People with prediabetes — higher-than-normal blood glucose (sugar) levels — are 5 to 15 times more likely to develop type 2 diabetes than those with normal blood glucose levels. In fact, many people with prediabetes can be diagnosed with type 2 diabetes within 5 years. “
One in three American adults has prediabetes, so the need for prevention has never been greater,” said Ade Oyekoya. “The PreventT2 program offers a proven approach to preventing or delaying the onset of type 2 diabetes through modest lifestyle changes made with the support of a coach and one’s peers.”
Participants learn how to eat healthy, add physical activity to their routine, manage stress, stay motivated, and solve problems that can get in the way of healthy changes. PreventT2 groups meet for a year — weekly for the first 6 months, then once or twice a month for the second 6 months to maintain healthy lifestyle changes. The program’s group setting provides a supportive environment with people who are facing similar challenges and trying to make the same changes. Together participants celebrate their successes and find ways to overcome obstacles.

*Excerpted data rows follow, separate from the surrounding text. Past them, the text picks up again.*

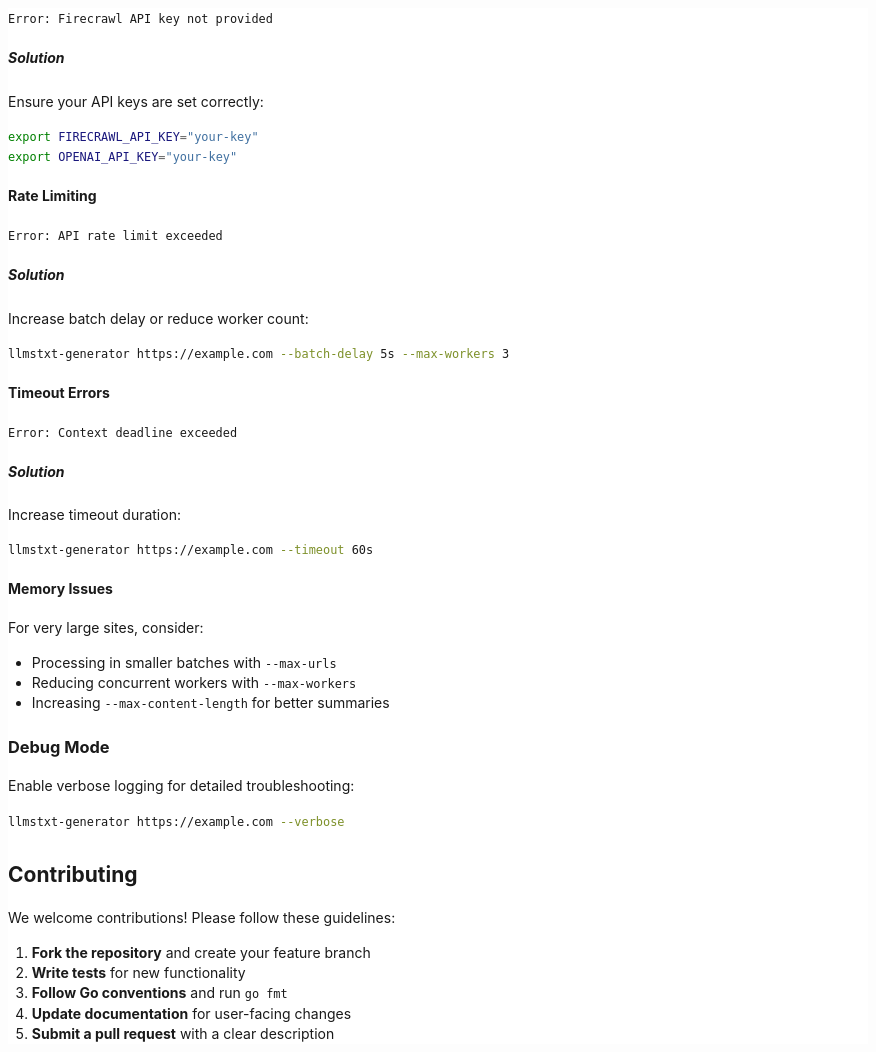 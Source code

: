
 ```
Error: Firecrawl API key not provided
```

##### **Solution**

Ensure your API keys are set correctly:

```bash
export FIRECRAWL_API_KEY="your-key"
export OPENAI_API_KEY="your-key"
```

#### Rate Limiting

```
Error: API rate limit exceeded
```

##### **Solution**
Increase batch delay or reduce worker count:

```bash
llmstxt-generator https://example.com --batch-delay 5s --max-workers 3
```

#### Timeout Errors
```
Error: Context deadline exceeded
```

##### **Solution**

Increase timeout duration:

```bash
llmstxt-generator https://example.com --timeout 60s
```

#### Memory Issues

For very large sites, consider:
- Processing in smaller batches with `--max-urls`
- Reducing concurrent workers with `--max-workers`
- Increasing `--max-content-length` for better summaries

### Debug Mode

Enable verbose logging for detailed troubleshooting:

```bash
llmstxt-generator https://example.com --verbose
```

## Contributing

We welcome contributions! Please follow these guidelines:

1. **Fork the repository** and create your feature branch
2. **Write tests** for new functionality
3. **Follow Go conventions** and run `go fmt`
4. **Update documentation** for user-facing changes
5. **Submit a pull request** with a clear description
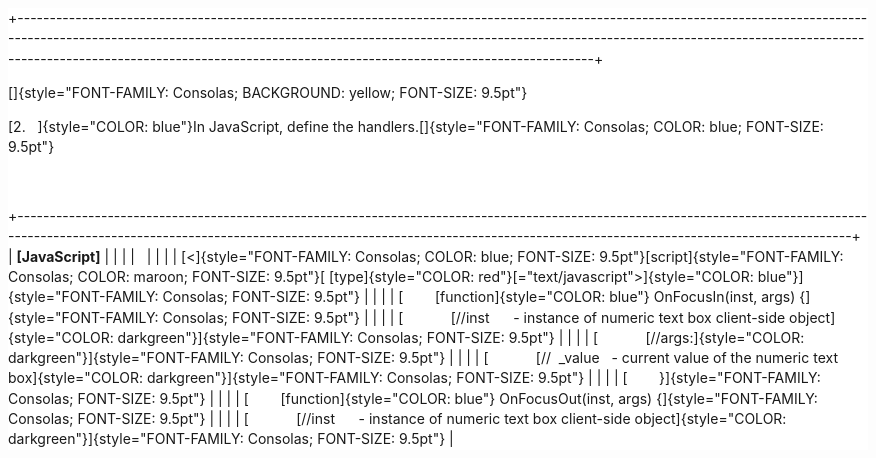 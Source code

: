 +--------------------------------------------------------------------------------------------------------------------------------------------------------------------------------------------------------------------------------------------------------------------------------------------------------------------------------------------------------------------+

[]{style="FONT-FAMILY: Consolas; BACKGROUND: yellow; FONT-SIZE: 9.5pt"} 

[2.   ]{style="COLOR: blue"}In JavaScript, define the handlers.[]{style="FONT-FAMILY: Consolas; COLOR: blue; FONT-SIZE: 9.5pt"}

 

+-----------------------------------------------------------------------------------------------------------------------------------------------------------------------------------------------------------------------------------------------------------------------+
| **\[JavaScript\]**                                                                                                                                                                                                                                                    |
|                                                                                                                                                                                                                                                                       |
|                                                                                                                                                                                                                                                                       |
|                                                                                                                                                                                                                                                                       |
| [\<]{style="FONT-FAMILY: Consolas; COLOR: blue; FONT-SIZE: 9.5pt"}[script]{style="FONT-FAMILY: Consolas; COLOR: maroon; FONT-SIZE: 9.5pt"}[ [type]{style="COLOR: red"}[=\"text/javascript\"\>]{style="COLOR: blue"}]{style="FONT-FAMILY: Consolas; FONT-SIZE: 9.5pt"} |
|                                                                                                                                                                                                                                                                       |
| [        [function]{style="COLOR: blue"} OnFocusIn(inst, args) {]{style="FONT-FAMILY: Consolas; FONT-SIZE: 9.5pt"}                                                                                                                                                    |
|                                                                                                                                                                                                                                                                       |
| [            [//inst      - instance of numeric text box client-side object]{style="COLOR: darkgreen"}]{style="FONT-FAMILY: Consolas; FONT-SIZE: 9.5pt"}                                                                                                              |
|                                                                                                                                                                                                                                                                       |
| [            [//args:]{style="COLOR: darkgreen"}]{style="FONT-FAMILY: Consolas; FONT-SIZE: 9.5pt"}                                                                                                                                                                    |
|                                                                                                                                                                                                                                                                       |
| [            [//  \_value   - current value of the numeric text box]{style="COLOR: darkgreen"}]{style="FONT-FAMILY: Consolas; FONT-SIZE: 9.5pt"}                                                                                                                      |
|                                                                                                                                                                                                                                                                       |
| [        }]{style="FONT-FAMILY: Consolas; FONT-SIZE: 9.5pt"}                                                                                                                                                                                                          |
|                                                                                                                                                                                                                                                                       |
| [        [function]{style="COLOR: blue"} OnFocusOut(inst, args) {]{style="FONT-FAMILY: Consolas; FONT-SIZE: 9.5pt"}                                                                                                                                                   |
|                                                                                                                                                                                                                                                                       |
| [            [//inst      - instance of numeric text box client-side object]{style="COLOR: darkgreen"}]{style="FONT-FAMILY: Consolas; FONT-SIZE: 9.5pt"}                                                                                                              | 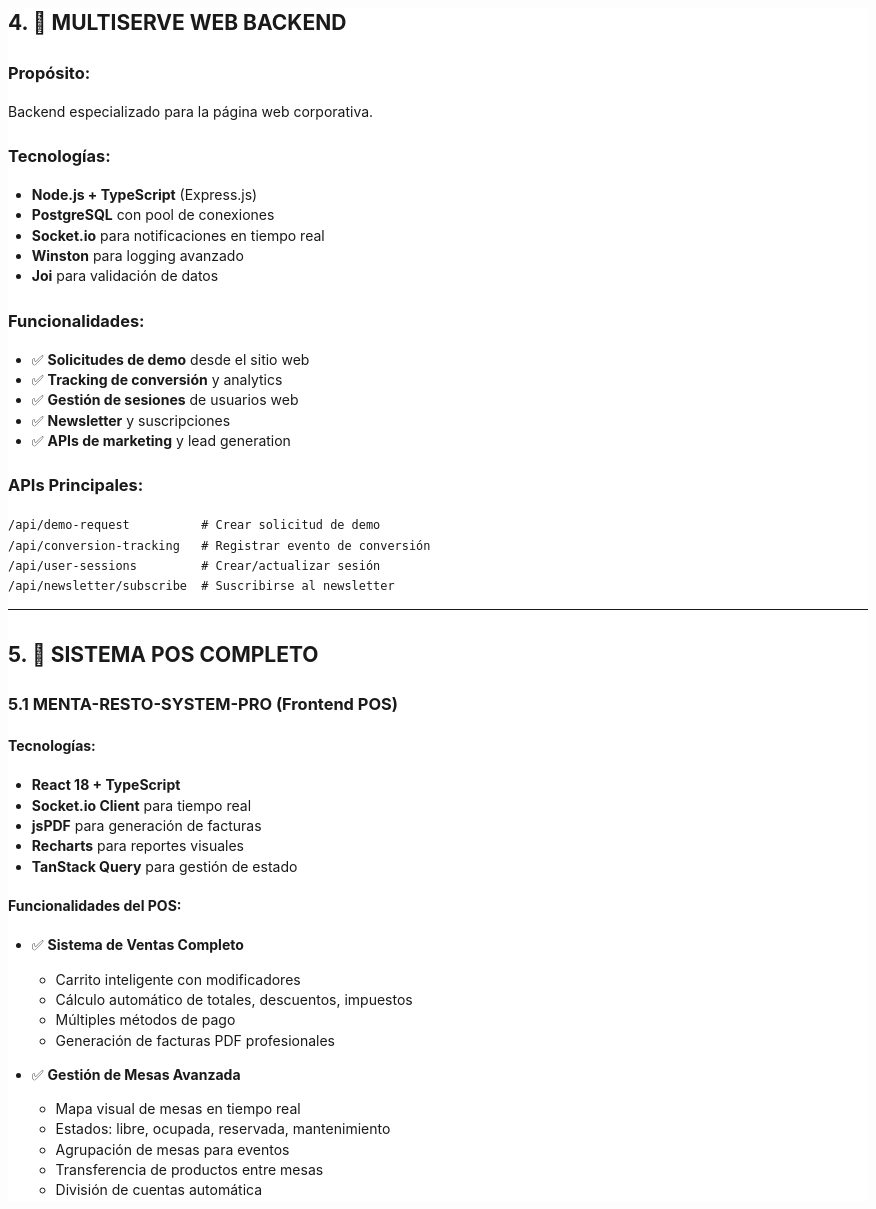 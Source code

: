 
## 4. 🔧 MULTISERVE WEB BACKEND

### **Propósito:**
Backend especializado para la página web corporativa.

### **Tecnologías:**
- **Node.js + TypeScript** (Express.js)
- **PostgreSQL** con pool de conexiones
- **Socket.io** para notificaciones en tiempo real
- **Winston** para logging avanzado
- **Joi** para validación de datos

### **Funcionalidades:**
- ✅ **Solicitudes de demo** desde el sitio web
- ✅ **Tracking de conversión** y analytics
- ✅ **Gestión de sesiones** de usuarios web
- ✅ **Newsletter** y suscripciones
- ✅ **APIs de marketing** y lead generation

### **APIs Principales:**
```
/api/demo-request          # Crear solicitud de demo
/api/conversion-tracking   # Registrar evento de conversión
/api/user-sessions         # Crear/actualizar sesión
/api/newsletter/subscribe  # Suscribirse al newsletter
```

---

## 5. 🏪 SISTEMA POS COMPLETO

### **5.1 MENTA-RESTO-SYSTEM-PRO (Frontend POS)**

#### **Tecnologías:**
- **React 18 + TypeScript**
- **Socket.io Client** para tiempo real
- **jsPDF** para generación de facturas
- **Recharts** para reportes visuales
- **TanStack Query** para gestión de estado

#### **Funcionalidades del POS:**
- ✅ **Sistema de Ventas Completo**
  - Carrito inteligente con modificadores
  - Cálculo automático de totales, descuentos, impuestos
  - Múltiples métodos de pago
  - Generación de facturas PDF profesionales

- ✅ **Gestión de Mesas Avanzada**
  - Mapa visual de mesas en tiempo real
  - Estados: libre, ocupada, reservada, mantenimiento
  - Agrupación de mesas para eventos
  - Transferencia de productos entre mesas
  - División de cuentas automática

PreventT2 is part of the National Diabetes Prevention Program, led by the Centers for Disease Control and Prevention (CDC). The local program meets at the church, on select days and costs nothing. Participants have already signed up for PreventT2, and Lakeview is working to get more people aware and involved.
Rodney McCoy, who learned he was diabetic after a doctor’s visit in October 2015, said he supports the program because it provides people with the tools to prevent a similar diagnosis.
PreventT2 is based on research that showed that people with prediabetes who lost 5 to 7 percent of their body weight (10 to 14 pounds for a 200-pound person) by making modest changes reduced their risk of developing type 2 diabetes by 58 percent. Nationwide implementation of the program could greatly reduce future cases of type 2 diabetes, a serious condition that can lead to health problems including heart attack; stroke; blindness; kidney failure; or loss of toes, feet, or legs.
“There are everyday changes you can make to get to your goal,” added Rodney. “Take small steps until you get to the big steps.”
People are more likely to have prediabetes and type 2 diabetes if they:
- Are 45 years of age or older;
- Are overweight;
- Have a family history of type 2 diabetes;
- Are physically active fewer than three times per week; or
- Have been diagnosed with gestational diabetes during pregnancy or gave birth to a baby weighing more than 9 pounds.